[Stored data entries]
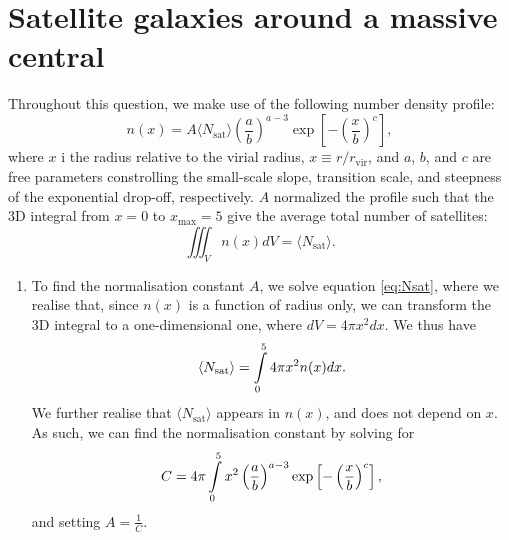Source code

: \section{Satellite galaxies around a massive central}
Throughout this question, we make use of the following number density profile:
\begin{equation}
	n(x) = A\langle N_\text{sat}\rangle \left(\frac{a}{b}\right)^{a-3} \exp\left[-\left(\frac{x}{b}\right)^c\right],
\end{equation}
where $x$ i the radius relative to the virial radius, $x\equiv r/r_\text{vir}$, and $a$, $b$, and $c$ are free parameters constrolling the small-scale slope, transition scale, and steepness of the exponential drop-off, respectively. $A$ normalized the profile such that the 3D integral from $x=0$ to $x_\text{max}=5$ give the average total number of satellites:
\begin{equation}
	\iiint_V n(x)dV = \langle N_\text{sat}\rangle.
	\label{eq:Nsat}
\end{equation}

\begin{enumerate}[label=(\alph*)]
\item {
	To find the normalisation constant $A$, we solve equation \eqref{eq:Nsat}, where we realise that, since $n(x)$ is a function of radius only, we can transform the 3D integral to a one-dimensional one, where $dV = 4\pi x^2 dx$. We thus have
\begin{equation}
	\langle N_\text{sat}\rangle = \int\limits_{0}^{5} 4\pi x^2 n(x) dx.
\end{equation}
We further realise that $\langle N_\text{sat} \rangle$ appears in $n(x)$, and does not depend on $x$. As such, we can find the normalisation constant by solving for
\begin{equation}
	C = 4\pi\int\limits_{0}^{5} x^2 \left(\frac{a}{b}\right)^{a-3} \exp\left[-\left(\frac{x}{b}\right)^c\right],
\end{equation}
and setting $A = \frac{1}{C}$.
}
\end{enumerate}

**WHAT THE TASK ASKS:** The answer must be the lines from the one containing "Throughout this question, we" through the last line of the records, copied exactly, with nothing else.

**SOLVED EXERCISE:**
Throughout this question, we make use of the following number density profile:
\begin{equation}
	n(x) = A\langle N_\text{sat}\rangle \left(\frac{a}{b}\right)^{a-3} \exp\left[-\left(\frac{x}{b}\right)^c\right],
\end{equation}
where $x$ i the radius relative to the virial radius, $x\equiv r/r_\text{vir}$, and $a$, $b$, and $c$ are free parameters constrolling the small-scale slope, transition scale, and steepness of the exponential drop-off, respectively. $A$ normalized the profile such that the 3D integral from $x=0$ to $x_\text{max}=5$ give the average total number of satellites:
\begin{equation}
	\iiint_V n(x)dV = \langle N_\text{sat}\rangle.
	\label{eq:Nsat}
\end{equation}

\begin{enumerate}[label=(\alph*)]
\item {
	To find the normalisation constant $A$, we solve equation \eqref{eq:Nsat}, where we realise that, since $n(x)$ is a function of radius only, we can transform the 3D integral to a one-dimensional one, where $dV = 4\pi x^2 dx$. We thus have
\begin{equation}
	\langle N_\text{sat}\rangle = \int\limits_{0}^{5} 4\pi x^2 n(x) dx.
\end{equation}
We further realise that $\langle N_\text{sat} \rangle$ appears in $n(x)$, and does not depend on $x$. As such, we can find the normalisation constant by solving for
\begin{equation}
	C = 4\pi\int\limits_{0}^{5} x^2 \left(\frac{a}{b}\right)^{a-3} \exp\left[-\left(\frac{x}{b}\right)^c\right],
\end{equation}
and setting $A = \frac{1}{C}$.
}
\end{enumerate}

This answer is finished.